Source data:
· · · · · · ·

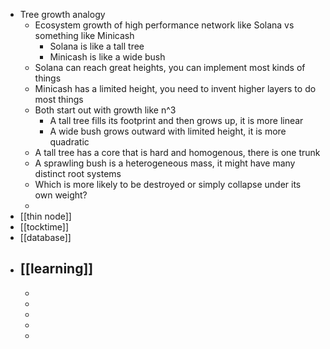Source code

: - Tree growth analogy
	- Ecosystem growth of high performance network like Solana vs something like Minicash
		- Solana is like a tall tree
		- Minicash is like a wide bush
	- Solana can reach great heights, you can implement most kinds of things
	- Minicash has a limited height, you need to invent higher layers to do most things
	- Both start out with growth like n^3
		- A tall tree fills its footprint and then grows up, it is more linear
		- A wide bush grows outward with limited height, it is more quadratic
	- A tall tree has a core that is hard and homogenous, there is one trunk
	- A sprawling bush is a heterogeneous mass, it might have many distinct root systems
	- Which is more likely to be destroyed or simply collapse under its own weight?
	-
- [[thin node]]
- [[tocktime]]
- [[database]]
- [[learning]]
	-
	-
	-
	-
	-
	-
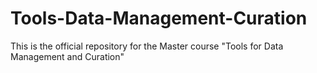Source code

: # Tools-Data-Management-Curation
This is the official repository for the Master course "Tools for Data Management and Curation"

· · · · · · ·

The answer must be an exact copy of the lines from the one with "- Ecosystem growth" through the final line above, both ends included, and nothing else; pictures stay out.

	- Ecosystem growth of high performance network like Solana vs something like Minicash
		- Solana is like a tall tree
		- Minicash is like a wide bush
	- Solana can reach great heights, you can implement most kinds of things
	- Minicash has a limited height, you need to invent higher layers to do most things
	- Both start out with growth like n^3
		- A tall tree fills its footprint and then grows up, it is more linear
		- A wide bush grows outward with limited height, it is more quadratic
	- A tall tree has a core that is hard and homogenous, there is one trunk
	- A sprawling bush is a heterogeneous mass, it might have many distinct root systems
	- Which is more likely to be destroyed or simply collapse under its own weight?
	-
- [[thin node]]
- [[tocktime]]
- [[database]]
- [[learning]]
	-
	-
	-
	-
	-
	-
Source code

: # Tools-Data-Management-Curation
This is the official repository for the Master course "Tools for Data Management and Curation"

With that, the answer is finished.